§ ACTION ITEM
Leaving out every picture, copy the lines of the material below exactly, from the line containing "c1.tamano := c1.tamano - 1;" through the line containing "specific HRF for".

§ RECORDS FOR THE EXERCISE
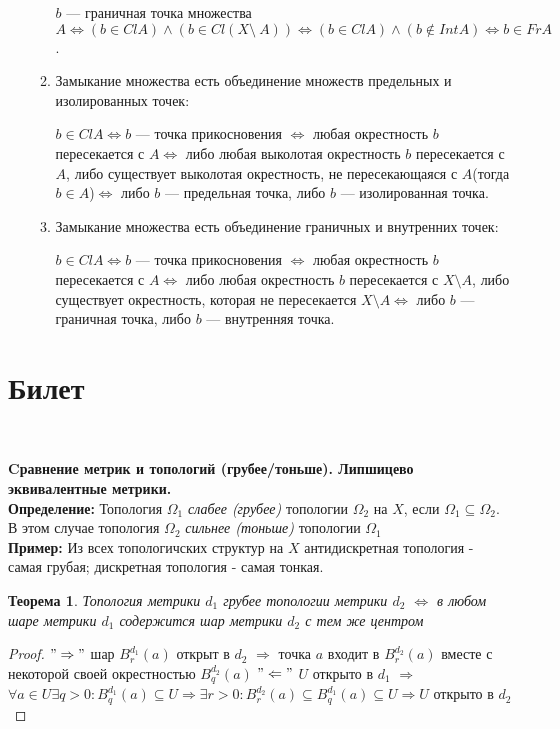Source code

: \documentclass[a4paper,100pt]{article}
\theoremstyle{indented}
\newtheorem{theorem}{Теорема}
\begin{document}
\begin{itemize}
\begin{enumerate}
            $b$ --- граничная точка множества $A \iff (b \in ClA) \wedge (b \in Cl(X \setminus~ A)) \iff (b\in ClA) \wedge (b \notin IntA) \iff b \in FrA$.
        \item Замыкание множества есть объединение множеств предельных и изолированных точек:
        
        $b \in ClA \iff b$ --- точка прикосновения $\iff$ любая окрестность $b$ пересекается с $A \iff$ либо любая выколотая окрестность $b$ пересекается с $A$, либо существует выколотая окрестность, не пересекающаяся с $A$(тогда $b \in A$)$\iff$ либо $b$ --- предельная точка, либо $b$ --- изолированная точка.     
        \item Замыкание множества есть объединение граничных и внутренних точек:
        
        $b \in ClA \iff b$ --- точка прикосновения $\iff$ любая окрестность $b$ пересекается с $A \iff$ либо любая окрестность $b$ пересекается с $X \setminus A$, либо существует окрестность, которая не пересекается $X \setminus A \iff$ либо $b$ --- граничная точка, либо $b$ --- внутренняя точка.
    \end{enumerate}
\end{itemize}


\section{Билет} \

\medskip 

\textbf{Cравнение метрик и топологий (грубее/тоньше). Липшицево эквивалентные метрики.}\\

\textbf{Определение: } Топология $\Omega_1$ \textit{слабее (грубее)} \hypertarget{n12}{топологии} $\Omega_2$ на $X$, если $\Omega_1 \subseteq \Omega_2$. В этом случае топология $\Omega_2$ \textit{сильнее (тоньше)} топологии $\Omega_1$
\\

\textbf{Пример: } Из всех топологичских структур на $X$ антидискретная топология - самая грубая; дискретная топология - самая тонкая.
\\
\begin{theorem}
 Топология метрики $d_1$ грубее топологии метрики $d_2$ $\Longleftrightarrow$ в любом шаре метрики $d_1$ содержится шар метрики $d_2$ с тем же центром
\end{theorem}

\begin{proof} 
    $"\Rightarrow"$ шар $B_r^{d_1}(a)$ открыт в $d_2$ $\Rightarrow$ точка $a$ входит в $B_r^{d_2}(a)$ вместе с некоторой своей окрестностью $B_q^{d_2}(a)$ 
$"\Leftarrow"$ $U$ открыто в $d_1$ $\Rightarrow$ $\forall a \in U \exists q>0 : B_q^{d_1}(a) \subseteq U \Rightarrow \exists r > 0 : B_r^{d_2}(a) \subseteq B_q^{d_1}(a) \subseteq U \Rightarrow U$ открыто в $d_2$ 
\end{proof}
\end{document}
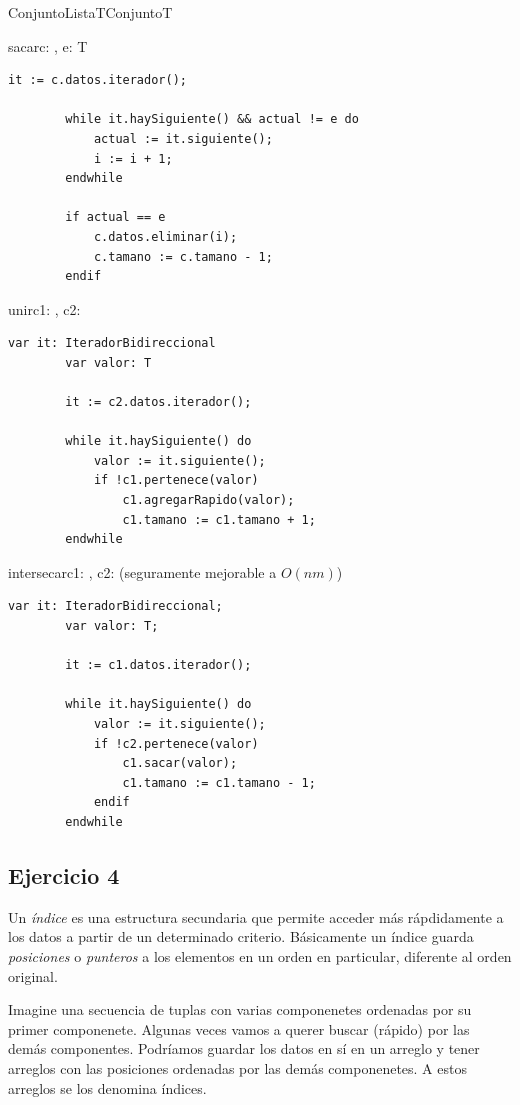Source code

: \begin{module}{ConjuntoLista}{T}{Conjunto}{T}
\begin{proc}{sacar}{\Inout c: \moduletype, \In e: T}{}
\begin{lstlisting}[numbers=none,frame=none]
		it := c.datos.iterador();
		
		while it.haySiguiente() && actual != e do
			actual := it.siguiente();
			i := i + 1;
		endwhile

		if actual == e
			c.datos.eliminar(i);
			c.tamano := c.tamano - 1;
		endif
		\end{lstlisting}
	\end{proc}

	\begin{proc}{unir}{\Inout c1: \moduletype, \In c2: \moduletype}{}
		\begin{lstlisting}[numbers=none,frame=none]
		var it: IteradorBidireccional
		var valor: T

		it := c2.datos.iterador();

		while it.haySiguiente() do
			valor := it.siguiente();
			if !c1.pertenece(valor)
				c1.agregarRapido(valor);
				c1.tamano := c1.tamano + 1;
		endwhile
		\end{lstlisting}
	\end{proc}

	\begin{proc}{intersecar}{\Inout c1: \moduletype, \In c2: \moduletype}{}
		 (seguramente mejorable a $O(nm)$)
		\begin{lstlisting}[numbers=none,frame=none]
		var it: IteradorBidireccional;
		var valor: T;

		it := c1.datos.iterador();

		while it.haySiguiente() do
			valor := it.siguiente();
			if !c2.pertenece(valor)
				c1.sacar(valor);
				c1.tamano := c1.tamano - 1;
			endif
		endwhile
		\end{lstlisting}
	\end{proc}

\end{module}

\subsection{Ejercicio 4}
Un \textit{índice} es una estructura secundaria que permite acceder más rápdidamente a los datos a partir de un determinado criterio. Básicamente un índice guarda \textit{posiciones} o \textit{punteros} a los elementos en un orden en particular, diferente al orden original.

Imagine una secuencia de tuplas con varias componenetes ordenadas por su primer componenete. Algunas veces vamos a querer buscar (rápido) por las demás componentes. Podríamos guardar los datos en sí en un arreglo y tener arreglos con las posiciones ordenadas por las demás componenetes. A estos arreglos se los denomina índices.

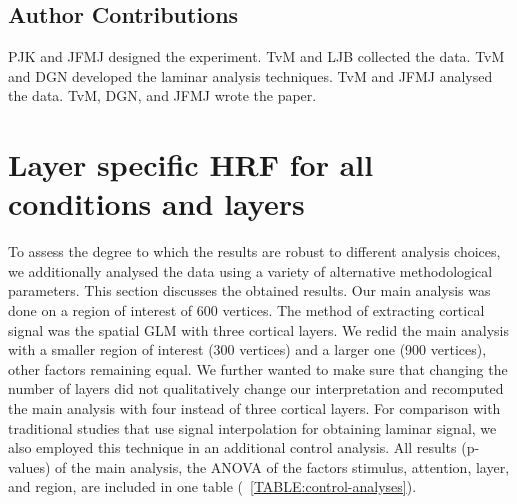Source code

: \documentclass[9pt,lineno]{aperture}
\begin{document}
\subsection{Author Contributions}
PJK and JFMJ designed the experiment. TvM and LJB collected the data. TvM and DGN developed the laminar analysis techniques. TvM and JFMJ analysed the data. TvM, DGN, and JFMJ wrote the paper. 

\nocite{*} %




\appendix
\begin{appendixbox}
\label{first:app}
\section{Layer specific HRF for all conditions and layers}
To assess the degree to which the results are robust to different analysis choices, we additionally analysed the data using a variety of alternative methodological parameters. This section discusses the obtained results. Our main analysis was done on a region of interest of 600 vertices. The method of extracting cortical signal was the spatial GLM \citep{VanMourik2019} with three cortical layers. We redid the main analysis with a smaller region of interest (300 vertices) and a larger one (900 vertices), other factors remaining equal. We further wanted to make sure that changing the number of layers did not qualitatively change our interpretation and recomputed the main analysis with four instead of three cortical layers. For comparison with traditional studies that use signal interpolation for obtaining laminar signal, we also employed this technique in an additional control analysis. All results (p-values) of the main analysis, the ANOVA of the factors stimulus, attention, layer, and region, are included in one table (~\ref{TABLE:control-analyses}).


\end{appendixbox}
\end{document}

§ TASK RESULT
				c1.tamano := c1.tamano - 1;
			endif
		endwhile
		\end{lstlisting}
	\end{proc}

\end{module}

\subsection{Ejercicio 4}
Un \textit{índice} es una estructura secundaria que permite acceder más rápdidamente a los datos a partir de un determinado criterio. Básicamente un índice guarda \textit{posiciones} o \textit{punteros} a los elementos en un orden en particular, diferente al orden original.

Imagine una secuencia de tuplas con varias componenetes ordenadas por su primer componenete. Algunas veces vamos a querer buscar (rápido) por las demás componentes. Podríamos guardar los datos en sí en un arreglo y tener arreglos con las posiciones ordenadas por las demás componenetes. A estos arreglos se los denomina índices.

Source code

: \documentclass[9pt,lineno]{aperture}
\begin{document}
\subsection{Author Contributions}
PJK and JFMJ designed the experiment. TvM and LJB collected the data. TvM and DGN developed the laminar analysis techniques. TvM and JFMJ analysed the data. TvM, DGN, and JFMJ wrote the paper. 

\nocite{*} %




\appendix
\begin{appendixbox}
\label{first:app}
\section{Layer specific HRF for all conditions and layers}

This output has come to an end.